Monday, June 22, 2009

Miracle Day at Whiskey Springs

June 22, 2009 © Thomas J. Kollenborn. All Rights Reserved.

The Superstition Wilderness Area has yielded treasures other than gold, treasures such as archaeological sites, old mines and even vintage aircraft. The following is the story of one aircraft that went down in the wilderness some 67 years ago.

A Canadian pilot and an instructor took off from Falcon Field for a routine check flight on the morning of February 21, 1942. This routine flight turned out to be a miracle for the two Canadian military men when, high over the rugged Superstition Wilderness, the aircraft’s engine failed. With nothing but deep canyons and lofty mountain peaks below the pilot and student suddenly were confronted with a life and death crisis. If you were to pull out a 7.5 min. topographic quadrangle of the area where Whiskey Springs Canyon flows into La Barge Canyon you would find no available emergency landing sites of any kind.

I became involved with this story for the first time in the late fall of 1946. My father had heard about the airplane crashing in the Superstitions during the war and had decided to hike to the site. This was shortly after the end of the end of World War II when few people were interested in either the Superstitions or plane crashes.

William A. Barkley had told my dad exactly where the plane had crashed in Whiskey Springs Canyon. He told my dad the plane was in excellent condition and most of its instrumentation was still on board.

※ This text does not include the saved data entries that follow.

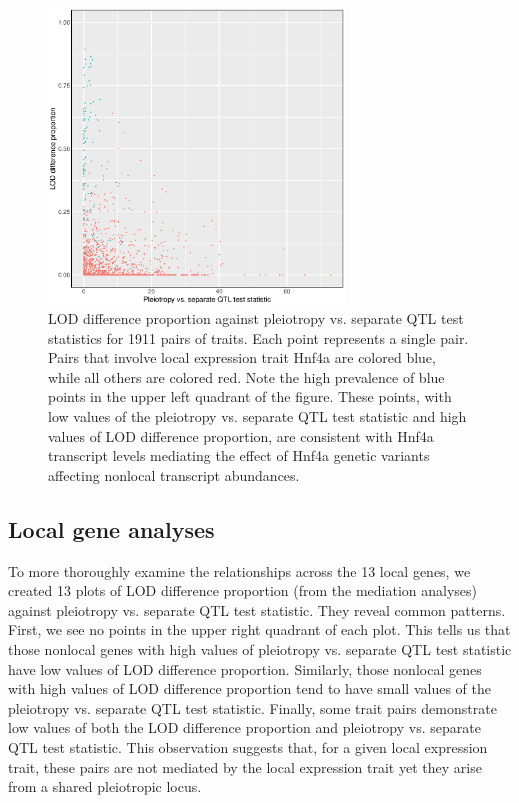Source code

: \documentclass{article}
\begin{document}
\begin{figure}
    \centering
    \includegraphics[width = 0.7\textwidth]{../Rmd/lod-diff-prop-v-lrt.eps}
    \caption{LOD difference proportion against pleiotropy vs. separate QTL test statistics for 1911 pairs of traits. Each point represents a single pair. Pairs that involve local expression trait Hnf4a are colored blue, while all others are colored red. Note the high prevalence of blue points in the upper left quadrant of the figure. These points, with low values of the pleiotropy vs. separate QTL test statistic and high values of LOD difference proportion, are consistent with Hnf4a transcript levels mediating the effect of Hnf4a genetic variants affecting nonlocal transcript abundances.}
    \label{fig:lod-diff-prop-v-lrt-all}
\end{figure}

\subsection{Local gene analyses}

To more thoroughly examine the relationships across the 13 local genes, we created 13 plots of LOD difference proportion (from the mediation analyses) against pleiotropy vs. separate QTL test statistic. They reveal common patterns. First, we see no points in the upper right quadrant of each plot. This tells us that those nonlocal genes with high values of pleiotropy vs. separate QTL test statistic have low values of LOD difference proportion. Similarly, those nonlocal genes with high values of LOD difference proportion tend to have small values of the pleiotropy vs. separate QTL test statistic. Finally, some trait pairs demonstrate low values of both the LOD difference proportion and pleiotropy vs. separate QTL test statistic. This observation suggests that, for a given local expression trait, these pairs are not mediated by the local expression trait yet they arise from a shared pleiotropic locus. 
\end{document}
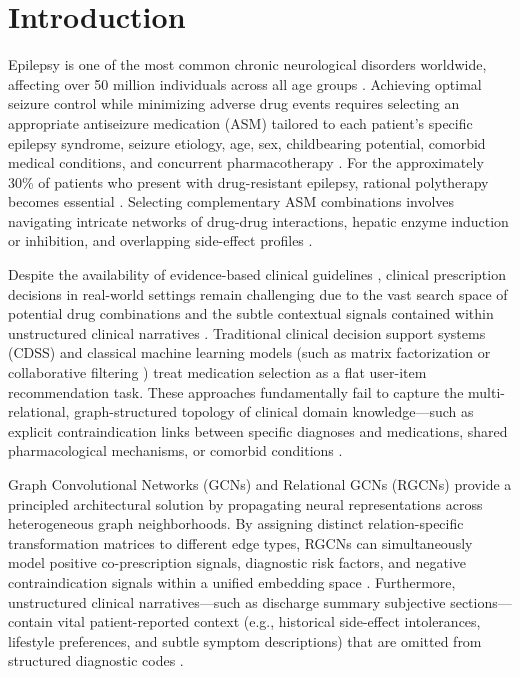 \documentclass[11pt,a4paper]{article}
\begin{document}
\clearpage

\section{Introduction}

Epilepsy is one of the most common chronic neurological disorders worldwide, affecting over 50 million individuals across all age groups \cite{who2024epilepsy}. Achieving optimal seizure control while minimizing adverse drug events requires selecting an appropriate antiseizure medication (ASM) tailored to each patient's specific epilepsy syndrome, seizure etiology, age, sex, childbearing potential, comorbid medical conditions, and concurrent pharmacotherapy \cite{glauser2013ilae, kwan2000early}. For the approximately 30\% of patients who present with drug-resistant epilepsy, rational polytherapy becomes essential \cite{perruca2021polytherapy}. Selecting complementary ASM combinations involves navigating intricate networks of drug-drug interactions, hepatic enzyme induction or inhibition, and overlapping side-effect profiles \cite{marson2021sanad}.

Despite the availability of evidence-based clinical guidelines \cite{glauser2013ilae, ilae2025classification}, clinical prescription decisions in real-world settings remain challenging due to the vast search space of potential drug combinations and the subtle contextual signals contained within unstructured clinical narratives \cite{johnson2024mimic}. Traditional clinical decision support systems (CDSS) and classical machine learning models (such as matrix factorization or collaborative filtering \cite{koren2009matrix}) treat medication selection as a flat user-item recommendation task. These approaches fundamentally fail to capture the multi-relational, graph-structured topology of clinical domain knowledge---such as explicit contraindication links between specific diagnoses and medications, shared pharmacological mechanisms, or comorbid conditions \cite{shang2019gamenet, yang2021safedrug}.

Graph Convolutional Networks (GCNs) \cite{kipf2017semi} and Relational GCNs (RGCNs) \cite{schlichtkrull2018modeling} provide a principled architectural solution by propagating neural representations across heterogeneous graph neighborhoods. By assigning distinct relation-specific transformation matrices to different edge types, RGCNs can simultaneously model positive co-prescription signals, diagnostic risk factors, and negative contraindication signals within a unified embedding space \cite{yang2021micron, yang2023molerec}. Furthermore, unstructured clinical narratives---such as discharge summary subjective sections---contain vital patient-reported context (e.g., historical side-effect intolerances, lifestyle preferences, and subtle symptom descriptions) that are omitted from structured diagnostic codes \cite{lee2020biobert, devlin2019bert}.
\end{document}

After hearing this information, my father and I drove out to the Quarter Circle U Ranch in Pinal County. We departed the ranch on the morning of November 15, 1948 and hiked up to Miner’s Needle Summit. We turned right, paralleling the ridge to the east. We then hiked up through another saddle and then down into the headwaters of Whiskey Springs Canyon.

As we came around a small bend in the canyon there, resting in the morning sun, was a Fleet Mark 7 PT-6 airplane in amazingly good condition. This particular aircraft was used as a primary trainer by the U.S. Army Air Corps and the Royal Canadian Air Force. The plane was a two-place tandem and all-fabric fuselage except for the cockpit area. It was powered with a five-cylinder radial, 125 horsepower Kinner engine.

There were only 15 of these aircraft constructed for the U.S. Army Corps during the war years 1940-1945 because the aircraft was dangerously under-powered and easy to stall. This particular aircraft was assembled in Ontario, Canada, and the information available on this aircraft indicates it was used for service by the Royal Canadian Air Force.

The Mark Fleet 7 PT-6 remained at its crash site until the spring of 1963. At which time it was packed out of the Superstitions piece by piece. The project was accomplished by a flying club in Tucson. The Tucson Aero-Club had originally planned to restore the aircraft to flying status once again. However, this proved to be too much of a financial burden for the club.

The club retained the aircraft for a year or so, then sold it to a local collector of vintage aircraft. In 1975 the plane was sold to another collector from the state of Washington. Recent information indicates the aircraft is once again flying.

I returned to the crash site in 1961 with an old friend named Joseph Roider. We spent the night camped at the old crash site, and the next morning we took numerous photographs of the plane and the area. I climbed to a ridge above the crash site and looked down. I could hardly keep from wondering what was on the minds of the pilots when they were searching for a place to set the airplane down. From a bird’s eye view, the only thing I could see were rocks, saguaros and deep canyons.

I’m sure the 2-man crew thought the end was near as the plane came crashing in for a landing. The plane impact on the top of a ridge and flipped, eventually coming to a rest on its wheels. The two pilots survived the impact. Faith and luck probably saved their lives. They walked out to the Quarter Circle U Ranch and once again returned to flying status. I returned to the site again in 1982 and found only a single tire from the airplane. Today it is difficult, if not impossible, to locate the exact site where the crash occurred in 1942. The miracle of that day is that two lives were spared.